Working data —
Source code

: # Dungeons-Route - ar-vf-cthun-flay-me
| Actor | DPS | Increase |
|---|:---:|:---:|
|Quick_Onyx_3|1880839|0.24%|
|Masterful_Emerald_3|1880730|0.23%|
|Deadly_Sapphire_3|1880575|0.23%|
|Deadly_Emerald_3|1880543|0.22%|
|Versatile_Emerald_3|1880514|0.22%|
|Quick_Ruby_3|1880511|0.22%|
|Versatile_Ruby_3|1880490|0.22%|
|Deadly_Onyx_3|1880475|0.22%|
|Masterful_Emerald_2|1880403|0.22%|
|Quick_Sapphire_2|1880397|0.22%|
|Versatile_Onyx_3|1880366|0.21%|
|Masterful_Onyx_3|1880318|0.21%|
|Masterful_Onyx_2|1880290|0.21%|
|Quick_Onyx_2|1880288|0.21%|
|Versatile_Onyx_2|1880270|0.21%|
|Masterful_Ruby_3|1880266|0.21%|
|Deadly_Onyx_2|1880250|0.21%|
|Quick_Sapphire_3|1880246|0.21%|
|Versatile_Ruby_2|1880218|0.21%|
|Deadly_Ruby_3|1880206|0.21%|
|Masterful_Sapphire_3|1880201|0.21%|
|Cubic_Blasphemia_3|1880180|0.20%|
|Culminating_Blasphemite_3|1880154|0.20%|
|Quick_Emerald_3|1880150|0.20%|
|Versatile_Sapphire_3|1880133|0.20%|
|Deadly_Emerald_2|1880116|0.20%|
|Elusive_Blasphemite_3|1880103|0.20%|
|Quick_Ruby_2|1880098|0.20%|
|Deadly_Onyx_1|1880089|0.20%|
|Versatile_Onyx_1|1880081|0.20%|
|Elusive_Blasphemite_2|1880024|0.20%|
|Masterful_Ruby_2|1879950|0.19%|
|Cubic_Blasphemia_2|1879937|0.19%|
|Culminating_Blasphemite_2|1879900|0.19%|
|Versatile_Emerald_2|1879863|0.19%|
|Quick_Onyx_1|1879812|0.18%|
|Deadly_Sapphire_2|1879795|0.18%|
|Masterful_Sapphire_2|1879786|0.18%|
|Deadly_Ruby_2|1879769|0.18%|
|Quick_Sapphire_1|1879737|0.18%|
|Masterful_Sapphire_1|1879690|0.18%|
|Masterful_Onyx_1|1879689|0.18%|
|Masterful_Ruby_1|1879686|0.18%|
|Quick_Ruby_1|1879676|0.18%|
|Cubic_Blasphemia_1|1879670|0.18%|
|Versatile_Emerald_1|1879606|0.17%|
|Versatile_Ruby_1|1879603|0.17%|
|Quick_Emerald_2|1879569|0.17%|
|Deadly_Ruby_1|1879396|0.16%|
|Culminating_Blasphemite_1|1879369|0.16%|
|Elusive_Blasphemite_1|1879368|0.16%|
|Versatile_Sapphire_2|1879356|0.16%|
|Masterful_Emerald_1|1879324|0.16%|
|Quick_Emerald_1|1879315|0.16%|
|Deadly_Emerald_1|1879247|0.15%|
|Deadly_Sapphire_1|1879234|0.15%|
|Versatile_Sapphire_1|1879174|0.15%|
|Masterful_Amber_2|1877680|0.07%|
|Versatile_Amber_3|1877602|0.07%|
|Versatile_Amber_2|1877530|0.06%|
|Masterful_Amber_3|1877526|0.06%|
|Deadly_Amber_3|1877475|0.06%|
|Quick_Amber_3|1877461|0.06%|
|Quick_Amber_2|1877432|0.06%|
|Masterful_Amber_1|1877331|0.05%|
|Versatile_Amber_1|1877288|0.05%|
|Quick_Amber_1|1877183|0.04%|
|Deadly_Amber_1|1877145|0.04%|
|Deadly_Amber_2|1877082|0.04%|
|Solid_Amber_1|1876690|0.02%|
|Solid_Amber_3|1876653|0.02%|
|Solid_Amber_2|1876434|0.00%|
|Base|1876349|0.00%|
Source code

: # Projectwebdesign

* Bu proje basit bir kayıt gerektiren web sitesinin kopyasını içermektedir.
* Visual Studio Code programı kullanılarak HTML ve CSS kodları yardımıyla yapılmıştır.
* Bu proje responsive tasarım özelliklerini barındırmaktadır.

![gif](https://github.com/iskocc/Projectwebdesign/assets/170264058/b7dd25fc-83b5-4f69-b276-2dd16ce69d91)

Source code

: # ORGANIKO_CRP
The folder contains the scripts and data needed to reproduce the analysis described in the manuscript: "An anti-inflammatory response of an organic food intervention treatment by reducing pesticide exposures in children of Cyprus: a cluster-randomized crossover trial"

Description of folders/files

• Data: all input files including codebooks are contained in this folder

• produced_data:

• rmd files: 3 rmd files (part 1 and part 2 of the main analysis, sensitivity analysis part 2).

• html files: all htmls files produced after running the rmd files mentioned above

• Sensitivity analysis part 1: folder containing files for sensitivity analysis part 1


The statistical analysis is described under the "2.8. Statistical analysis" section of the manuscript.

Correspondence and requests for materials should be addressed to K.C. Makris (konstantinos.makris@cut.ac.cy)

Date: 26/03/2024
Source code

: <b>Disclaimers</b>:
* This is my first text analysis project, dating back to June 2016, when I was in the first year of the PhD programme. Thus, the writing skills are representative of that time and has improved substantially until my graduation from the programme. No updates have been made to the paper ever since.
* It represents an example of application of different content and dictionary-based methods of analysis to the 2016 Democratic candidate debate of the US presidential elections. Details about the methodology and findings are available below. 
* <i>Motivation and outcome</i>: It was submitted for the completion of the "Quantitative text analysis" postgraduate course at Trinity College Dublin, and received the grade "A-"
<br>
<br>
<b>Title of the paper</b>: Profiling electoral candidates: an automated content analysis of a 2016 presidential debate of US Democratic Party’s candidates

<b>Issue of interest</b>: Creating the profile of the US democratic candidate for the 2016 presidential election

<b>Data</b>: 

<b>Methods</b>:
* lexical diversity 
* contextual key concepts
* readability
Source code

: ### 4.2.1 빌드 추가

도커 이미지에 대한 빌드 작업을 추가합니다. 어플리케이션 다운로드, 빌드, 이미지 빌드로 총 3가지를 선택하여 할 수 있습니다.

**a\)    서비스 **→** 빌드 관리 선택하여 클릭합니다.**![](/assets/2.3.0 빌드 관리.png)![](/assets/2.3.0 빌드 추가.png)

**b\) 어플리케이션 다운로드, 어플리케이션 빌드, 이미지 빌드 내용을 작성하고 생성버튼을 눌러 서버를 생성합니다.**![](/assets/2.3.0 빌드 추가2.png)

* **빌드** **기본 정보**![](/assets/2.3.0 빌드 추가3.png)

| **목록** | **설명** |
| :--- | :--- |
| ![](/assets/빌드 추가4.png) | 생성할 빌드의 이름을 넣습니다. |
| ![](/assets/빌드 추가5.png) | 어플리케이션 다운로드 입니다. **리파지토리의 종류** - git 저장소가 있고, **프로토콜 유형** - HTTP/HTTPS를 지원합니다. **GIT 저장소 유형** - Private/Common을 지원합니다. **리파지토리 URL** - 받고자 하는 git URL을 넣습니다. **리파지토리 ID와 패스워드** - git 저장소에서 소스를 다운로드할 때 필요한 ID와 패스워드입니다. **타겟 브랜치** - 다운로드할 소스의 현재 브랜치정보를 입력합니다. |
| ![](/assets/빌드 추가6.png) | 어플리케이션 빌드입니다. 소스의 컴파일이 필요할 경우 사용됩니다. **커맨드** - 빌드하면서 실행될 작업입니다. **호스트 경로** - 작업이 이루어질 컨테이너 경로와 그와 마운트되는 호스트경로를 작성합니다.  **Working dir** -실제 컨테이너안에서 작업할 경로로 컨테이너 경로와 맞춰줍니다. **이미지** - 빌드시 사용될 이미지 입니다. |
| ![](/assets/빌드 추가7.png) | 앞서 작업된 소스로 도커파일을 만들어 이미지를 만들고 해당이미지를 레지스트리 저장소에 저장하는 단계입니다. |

Task objective — Look at the records above. Copy every line where the string "analysis" occurs.

Result —
The folder contains the scripts and data needed to reproduce the analysis described in the manuscript: "An anti-inflammatory response of an organic food intervention treatment by reducing pesticide exposures in children of Cyprus: a cluster-randomized crossover trial"
• rmd files: 3 rmd files (part 1 and part 2 of the main analysis, sensitivity analysis part 2).
• Sensitivity analysis part 1: folder containing files for sensitivity analysis part 1
The statistical analysis is described under the "2.8. Statistical analysis" section of the manuscript.
* This is my first text analysis project, dating back to June 2016, when I was in the first year of the PhD programme. Thus, the writing skills are representative of that time and has improved substantially until my graduation from the programme. No updates have been made to the paper ever since.
* It represents an example of application of different content and dictionary-based methods of analysis to the 2016 Democratic candidate debate of the US presidential elections. Details about the methodology and findings are available below. 
* <i>Motivation and outcome</i>: It was submitted for the completion of the "Quantitative text analysis" postgraduate course at Trinity College Dublin, and received the grade "A-"
<b>Title of the paper</b>: Profiling electoral candidates: an automated content analysis of a 2016 presidential debate of US Democratic Party’s candidates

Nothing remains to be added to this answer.